A design goal here is that the markup objects are the source of truth about the document structure. So if we've decided we want a comment to turn into multiple lines, we should create multiple Paragraph objects, this makes it easy to adjust the rendering strategy and isolate differences between text/markdown.

I think this means this splitting needs to happen on the way in instead of on the way out. In Hover.cpp:

if (!Documentation.empty())
  Output.addParagraph().appendText(Documentation);

would be come something like

parseDocumentationComment(Output, Documentation);

which would ultimately add a paragraph to Output for each line detected in Documentation.
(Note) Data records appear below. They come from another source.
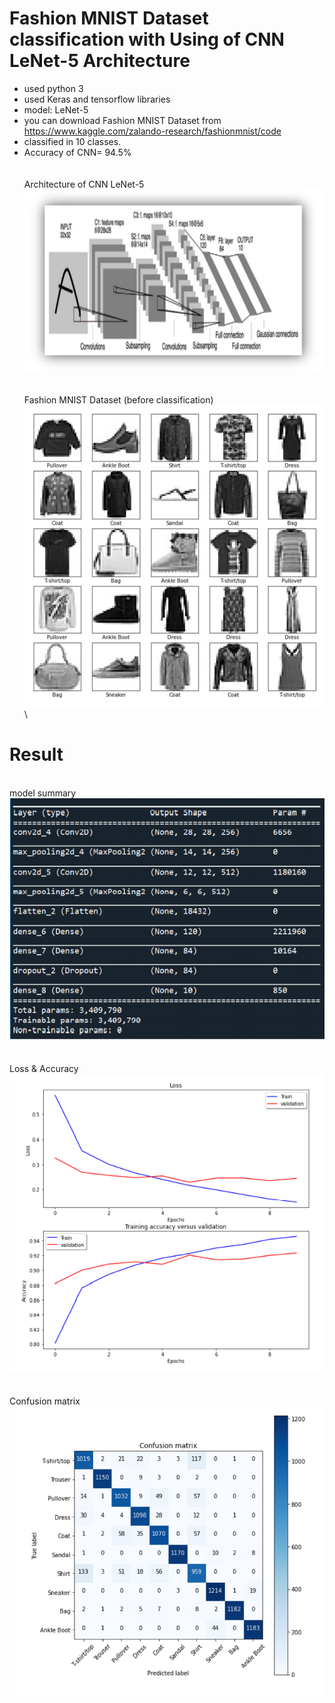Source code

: # Fashion MNIST Dataset classification with Using of CNN LeNet-5 Architecture
 - used python 3
 - used Keras and tensorflow libraries
 - model: LeNet-5
 - you can download Fashion MNIST Dataset from https://www.kaggle.com/zalando-research/fashionmnist/code
 - classified in 10 classes.
 - Accuracy of CNN= 94.5%
\
\
\
Architecture of CNN LeNet-5 \
![architecture](https://raw.githubusercontent.com/parsa-k/Fashion-MNIST-Dataset-CNN-LeNet5/main/info%20and%20result/architecture.PNG)\
\
\
Fashion MNIST Dataset (before classification)\
![Fashion MNIST Dataset (before classification)](https://raw.githubusercontent.com/parsa-k/Fashion-MNIST-Dataset-CNN-LeNet5/main/info%20and%20result/Fashion%20MNIST%20Dataset%20(before%20classification).PNG)\
# Result
\
model summary\
![model summary](https://raw.githubusercontent.com/parsa-k/Fashion-MNIST-Dataset-CNN-LeNet5/main/info%20and%20result/model%20summary.PNG)\
\
\
Loss & Accuracy\
![Loss & Accuracy](https://raw.githubusercontent.com/parsa-k/Fashion-MNIST-Dataset-CNN-LeNet5/main/info%20and%20result/Loss%20%26%20Accuracy.PNG)\
\
\
Confusion matrix\
![Confusion matrix](https://raw.githubusercontent.com/parsa-k/Fashion-MNIST-Dataset-CNN-LeNet5/main/info%20and%20result/Confusion%20matrix.PNG)



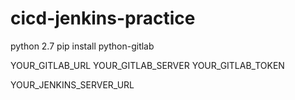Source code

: # cicd-jenkins-practice
python 2.7
pip install python-gitlab


YOUR_GITLAB_URL
YOUR_GITLAB_SERVER
YOUR_GITLAB_TOKEN

YOUR_JENKINS_SERVER_URL
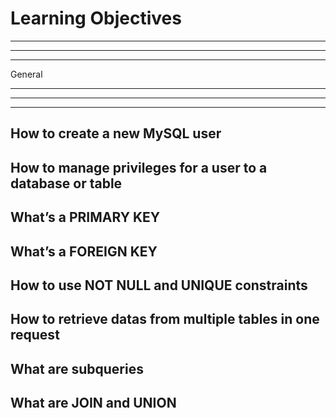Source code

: Learning Objectives
====================
--------------------
------------------------------------------------------------------------------


---------------
General
_______________
---------------

-------------------------------------------------------------------------------
How to create a new MySQL user
-------------------------------------------------------------------------------
How to manage privileges for a user to a database or table
-------------------------------------------------------------------------------
What’s a PRIMARY KEY
-------------------------------------------------------------------------------
What’s a FOREIGN KEY
-------------------------------------------------------------------------------
How to use NOT NULL and UNIQUE constraints
-------------------------------------------------------------------------------
How to retrieve datas from multiple tables in one request
-------------------------------------------------------------------------------
What are subqueries
-------------------------------------------------------------------------------
What are JOIN and UNION
-------------------------------------------------------------------------------
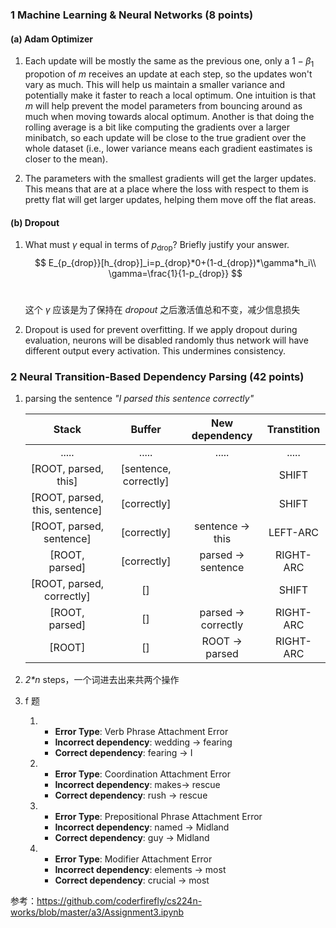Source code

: ### 1 Machine Learning & Neural Networks (8 points)
#### (a) Adam Optimizer
1. Each update will be mostly the same as the previous one, only a $1-\beta_1$ propotion of $m$ receives an update at each step, so the updates won't vary as much. This will help us maintain a smaller variance and potentially make it faster to reach a local optimum. One intuition is that $m$ will help prevent the model parameters from bouncing 
around as much when moving towards alocal optimum. Another is that doing the rolling average is a bit like computing 
the gradients over a larger minibatch, so each update will be close to the true gradient over the whole dataset
(i.e., lower variance means each gradient eastimates is closer to the mean).

2. The parameters with the smallest gradients will get the larger updates. This means that are at a place where the
loss with respect to them is pretty flat will get larger updates, helping them move off the flat areas.


#### (b) Dropout
1. What must $\gamma$ equal in terms of $p_{\text{drop}}$? Briefly justify your answer. <br>
   $$
   E_{p_{drop}}[h_{drop}]_i=p_{drop}*0+(1-d_{drop})*\gamma*h_i\\
   \gamma=\frac{1}{1-p_{drop}}
   $$
   <br>

   这个 $\gamma$ 应该是为了保持在 $dropout$ 之后激活值总和不变，减少信息损失
   
2. Dropout is used for prevent overfitting. If we apply dropout during evaluation, neurons will be disabled randomly thus network will have different output every activation. This undermines consistency.

### 2 Neural Transition-Based Dependency Parsing (42 points)

1. parsing the sentence *"I parsed this sentence correctly"*

   |             Stack              |        Buffer         |   New dependency    | Transtition |
   | :----------------------------: | :-------------------: | :-----------------: | :---------: |
   |             .....              |         .....         |        .....        |    .....    |
   |      [ROOT, parsed, this]      | [sentence, correctly] |                     |    SHIFT    |
   | [ROOT, parsed, this, sentence] |      [correctly]      |                     |    SHIFT    |
   |    [ROOT, parsed, sentence]    |      [correctly]      |  sentence -> this   |  LEFT-ARC   |
   |         [ROOT, parsed]         |      [correctly]      | parsed -> sentence  |  RIGHT-ARC  |
   |   [ROOT, parsed, correctly]    |          []           |                     |    SHIFT    |
   |         [ROOT, parsed]         |          []           | parsed -> correctly |  RIGHT-ARC  |
   |             [ROOT]             |          []           |   ROOT -> parsed    |  RIGHT-ARC  |

2. *2\*n* steps，一个词进去出来共两个操作 

3. f 题

   1. 
      * **Error Type**: Verb Phrase Attachment Error
      * **Incorrect dependency**: wedding -> fearing
      * **Correct dependency**: fearing -> I
   2. 
      * **Error Type**: Coordination Attachment Error
      * **Incorrect dependency**: makes-> rescue
      * **Correct dependency**: rush -> rescue
   3. 
      - **Error Type**: Prepositional Phrase Attachment Error 
      - **Incorrect dependency**: named -> Midland
      - **Correct dependency**: guy -> Midland
   4. 
      * **Error Type**: Modifier Attachment Error   
      * **Incorrect dependency**: elements -> most  
      * **Correct dependency**: crucial -> most



参考：https://github.com/coderfirefly/cs224n-works/blob/master/a3/Assignment3.ipynb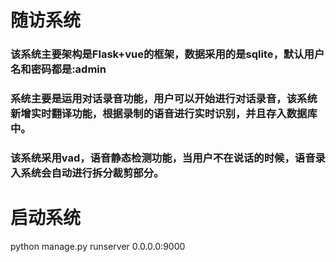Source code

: # 随访系统
### 该系统主要架构是Flask+vue的框架，数据采用的是sqlite，默认用户名和密码都是:admin
### 系统主要是运用对话录音功能，用户可以开始进行对话录音，该系统新增实时翻译功能，根据录制的语音进行实时识别，并且存入数据库中。
### 该系统采用vad，语音静态检测功能，当用户不在说话的时候，语音录入系统会自动进行拆分裁剪部分。

# 启动系统
python manage.py runserver 0.0.0.0:9000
Even though markdown doc comments in cpp are still rare, I removed the markdown escaping

Please let's leave this out, at least from this patch, if it's not the primary goal. This is a complicated tradeoff, there's plenty of reasonably common patterns where we should be escaping, such as vector<string>. Moreover if we're treating punctuation in the comments as formatting, we should likely also be doing so in plain-text mode.
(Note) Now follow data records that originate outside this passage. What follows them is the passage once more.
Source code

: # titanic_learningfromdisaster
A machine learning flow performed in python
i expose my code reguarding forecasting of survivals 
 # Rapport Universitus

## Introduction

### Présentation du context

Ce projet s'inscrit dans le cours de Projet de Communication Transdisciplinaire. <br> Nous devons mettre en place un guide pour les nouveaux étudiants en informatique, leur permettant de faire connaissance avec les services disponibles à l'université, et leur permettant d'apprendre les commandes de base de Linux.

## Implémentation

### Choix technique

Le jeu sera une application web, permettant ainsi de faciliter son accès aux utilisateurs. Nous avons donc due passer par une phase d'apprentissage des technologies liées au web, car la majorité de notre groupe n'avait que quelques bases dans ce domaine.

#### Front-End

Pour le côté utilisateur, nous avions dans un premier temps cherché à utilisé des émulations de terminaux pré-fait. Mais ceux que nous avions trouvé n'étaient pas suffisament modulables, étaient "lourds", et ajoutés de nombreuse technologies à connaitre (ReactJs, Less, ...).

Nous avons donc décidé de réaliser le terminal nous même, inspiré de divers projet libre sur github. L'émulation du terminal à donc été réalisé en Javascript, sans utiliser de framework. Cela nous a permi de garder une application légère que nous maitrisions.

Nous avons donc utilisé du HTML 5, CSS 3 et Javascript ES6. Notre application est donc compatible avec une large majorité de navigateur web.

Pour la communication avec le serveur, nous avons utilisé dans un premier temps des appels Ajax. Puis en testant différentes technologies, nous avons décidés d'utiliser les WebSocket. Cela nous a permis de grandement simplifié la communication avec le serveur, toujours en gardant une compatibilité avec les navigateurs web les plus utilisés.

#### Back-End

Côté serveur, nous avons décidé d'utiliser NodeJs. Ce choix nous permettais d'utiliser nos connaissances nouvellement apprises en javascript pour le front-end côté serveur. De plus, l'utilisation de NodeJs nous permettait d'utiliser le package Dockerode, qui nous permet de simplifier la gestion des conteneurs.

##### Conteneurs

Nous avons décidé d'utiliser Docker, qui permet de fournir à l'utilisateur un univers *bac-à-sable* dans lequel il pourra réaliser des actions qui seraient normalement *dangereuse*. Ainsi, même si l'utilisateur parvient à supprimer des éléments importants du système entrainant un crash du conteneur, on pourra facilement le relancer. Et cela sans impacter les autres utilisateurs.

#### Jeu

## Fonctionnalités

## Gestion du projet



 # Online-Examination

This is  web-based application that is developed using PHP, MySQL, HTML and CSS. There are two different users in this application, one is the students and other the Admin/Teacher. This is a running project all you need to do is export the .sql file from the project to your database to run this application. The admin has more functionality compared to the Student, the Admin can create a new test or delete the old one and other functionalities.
FYI D75687 (less unneccesary escaping in markdown) is also in flight and likely to touch some of the same code.

clang-tools-extra/clangd/FormattedString.cpp
103 ↗(On Diff #250027)

We can separate concerns more clearly by not having this function care about markdown.
Can it have a signature like:

  • vector<StringRef> splitLines(StringRef Text) (which wouldn't normalize whitespace within the lines)
  • vector<string> splitLines(StringRef Text) which would

and then continue to have line rendering handled elsewhere?

lolleko updated this revision to Diff 251334.Mar 19 2020, 4:08 AM
lolleko edited the summary of this revision. (Show Details)

Addressed review.

Paragraphs (lines separated by a double line break \n\n) are currently not retained. Because the current implementation of markup::Paragraph only appends a single white space after it's contents (https://github.com/llvm/llvm-project/blob/e26e9ba288ce156b851504ebbb7d8a775572957c/clang-tools-extra/clangd/FormattedString.cpp#L368).
I think this is semantically wrong because in natural language aswell as markup languages like md, html, ... a paragraph should be followed by a blank line.
But since a lot of code relies on that single white space paragraph, this should be addressed in a different patch.
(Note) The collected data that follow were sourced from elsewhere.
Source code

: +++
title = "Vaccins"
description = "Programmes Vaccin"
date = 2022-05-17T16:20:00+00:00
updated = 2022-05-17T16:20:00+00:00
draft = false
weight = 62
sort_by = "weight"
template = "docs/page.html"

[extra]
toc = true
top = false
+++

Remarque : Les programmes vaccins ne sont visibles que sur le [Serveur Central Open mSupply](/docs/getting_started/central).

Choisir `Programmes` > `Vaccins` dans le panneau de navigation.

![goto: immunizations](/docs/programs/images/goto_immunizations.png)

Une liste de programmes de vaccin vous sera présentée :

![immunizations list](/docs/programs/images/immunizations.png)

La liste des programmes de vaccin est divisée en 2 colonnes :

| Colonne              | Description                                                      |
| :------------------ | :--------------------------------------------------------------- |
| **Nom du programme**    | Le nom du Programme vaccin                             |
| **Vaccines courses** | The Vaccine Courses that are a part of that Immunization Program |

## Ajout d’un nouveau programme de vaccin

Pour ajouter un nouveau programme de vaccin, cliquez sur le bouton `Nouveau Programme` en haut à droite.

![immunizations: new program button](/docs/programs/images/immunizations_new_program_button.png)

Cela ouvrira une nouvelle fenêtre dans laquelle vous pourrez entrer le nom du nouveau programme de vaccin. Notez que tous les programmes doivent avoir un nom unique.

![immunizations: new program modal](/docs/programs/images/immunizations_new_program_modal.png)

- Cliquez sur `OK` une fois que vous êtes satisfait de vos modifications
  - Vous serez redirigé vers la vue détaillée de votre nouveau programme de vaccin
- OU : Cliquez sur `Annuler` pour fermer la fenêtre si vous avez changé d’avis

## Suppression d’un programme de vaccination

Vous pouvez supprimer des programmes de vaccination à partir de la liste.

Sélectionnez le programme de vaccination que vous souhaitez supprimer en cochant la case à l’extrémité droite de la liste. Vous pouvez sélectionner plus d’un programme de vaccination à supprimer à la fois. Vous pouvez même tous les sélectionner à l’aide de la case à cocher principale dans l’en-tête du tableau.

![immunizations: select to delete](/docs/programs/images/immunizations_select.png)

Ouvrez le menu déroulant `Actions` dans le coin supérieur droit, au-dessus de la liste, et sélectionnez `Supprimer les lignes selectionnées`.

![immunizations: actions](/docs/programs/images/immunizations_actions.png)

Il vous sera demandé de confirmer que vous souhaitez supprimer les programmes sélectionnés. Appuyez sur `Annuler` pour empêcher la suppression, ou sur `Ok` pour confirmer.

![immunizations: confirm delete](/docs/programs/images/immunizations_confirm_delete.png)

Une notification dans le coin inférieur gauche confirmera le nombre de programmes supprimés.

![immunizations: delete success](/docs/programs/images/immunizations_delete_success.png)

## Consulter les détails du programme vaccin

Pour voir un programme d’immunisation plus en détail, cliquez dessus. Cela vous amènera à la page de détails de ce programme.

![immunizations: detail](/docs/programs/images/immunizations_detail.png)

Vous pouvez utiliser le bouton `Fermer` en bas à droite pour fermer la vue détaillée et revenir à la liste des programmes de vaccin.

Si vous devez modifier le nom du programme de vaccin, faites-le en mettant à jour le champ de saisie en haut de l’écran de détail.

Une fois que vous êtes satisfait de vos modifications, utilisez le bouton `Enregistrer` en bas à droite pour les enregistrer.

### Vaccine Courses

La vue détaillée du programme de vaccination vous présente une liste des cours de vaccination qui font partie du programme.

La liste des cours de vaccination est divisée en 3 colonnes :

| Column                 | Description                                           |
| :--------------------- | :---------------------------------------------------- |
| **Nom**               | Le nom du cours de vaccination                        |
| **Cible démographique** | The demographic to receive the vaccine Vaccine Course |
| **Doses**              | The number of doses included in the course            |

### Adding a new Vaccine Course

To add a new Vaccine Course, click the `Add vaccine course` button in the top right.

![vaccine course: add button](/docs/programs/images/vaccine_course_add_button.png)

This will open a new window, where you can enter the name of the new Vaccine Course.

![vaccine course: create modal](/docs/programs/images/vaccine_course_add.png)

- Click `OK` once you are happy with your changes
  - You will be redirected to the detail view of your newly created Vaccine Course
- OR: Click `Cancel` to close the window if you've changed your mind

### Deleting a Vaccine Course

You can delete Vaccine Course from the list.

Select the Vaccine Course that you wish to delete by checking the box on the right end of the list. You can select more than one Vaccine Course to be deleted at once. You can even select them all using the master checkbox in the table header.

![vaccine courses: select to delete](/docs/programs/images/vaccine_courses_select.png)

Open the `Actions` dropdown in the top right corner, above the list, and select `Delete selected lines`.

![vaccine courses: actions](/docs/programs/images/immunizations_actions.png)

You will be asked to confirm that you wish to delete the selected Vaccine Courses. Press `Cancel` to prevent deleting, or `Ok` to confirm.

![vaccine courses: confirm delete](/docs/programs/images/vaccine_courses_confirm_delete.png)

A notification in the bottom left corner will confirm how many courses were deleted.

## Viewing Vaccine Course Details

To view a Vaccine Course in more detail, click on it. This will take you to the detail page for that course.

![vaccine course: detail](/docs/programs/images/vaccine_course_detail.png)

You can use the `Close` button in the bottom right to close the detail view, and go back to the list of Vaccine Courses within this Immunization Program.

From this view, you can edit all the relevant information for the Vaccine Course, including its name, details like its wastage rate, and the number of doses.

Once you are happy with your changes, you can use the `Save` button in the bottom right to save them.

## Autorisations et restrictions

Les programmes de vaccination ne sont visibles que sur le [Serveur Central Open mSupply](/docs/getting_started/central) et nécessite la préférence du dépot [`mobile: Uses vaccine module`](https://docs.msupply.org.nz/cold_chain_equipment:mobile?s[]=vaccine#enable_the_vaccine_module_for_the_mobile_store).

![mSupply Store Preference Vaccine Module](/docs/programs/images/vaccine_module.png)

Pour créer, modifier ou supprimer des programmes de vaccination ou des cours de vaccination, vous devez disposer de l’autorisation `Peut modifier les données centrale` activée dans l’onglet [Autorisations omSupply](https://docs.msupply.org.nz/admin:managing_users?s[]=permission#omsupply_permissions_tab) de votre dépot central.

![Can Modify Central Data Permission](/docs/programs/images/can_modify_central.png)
Thanks, this fits in a lot better!
I think there's some more details that could be handled, e.g. if a line is much shorter than the max line length, then that probably implies it's a "real" break. But if we get the code structure right, these should be easy to plug in later.

Because the current implementation of markup::Paragraph only appends a single white space after it's contents. I think this is semantically wrong because in natural language aswell as markup languages like md, html, ... a paragraph should be followed by a blank line

Yeah, we can look at this again, but we shouldn't do so in this patch. You're right on the semantics, but real implementations (particularly VSCode) use a distasteful amount of whitespace around HTML paragraphs vs other UI elements and don't give us any control over the CSS. (Similarly rendering paragraph breaks as \n\n in plaintext feels much too heavyweight in terminal-based editors in my experience)

BTW, it's really useful to upload diffs with full file context, I think -U99999 will do this, though I tend to use arc diff which always includes it.

clang-tools-extra/clangd/Hover.cpp
524

I think we're going to end up using this elsewhere, e.g. in code completion.
Fine to keep it in Hover for now, but please expose it from hover.h and test it directly (rather than via HoverInfo::present())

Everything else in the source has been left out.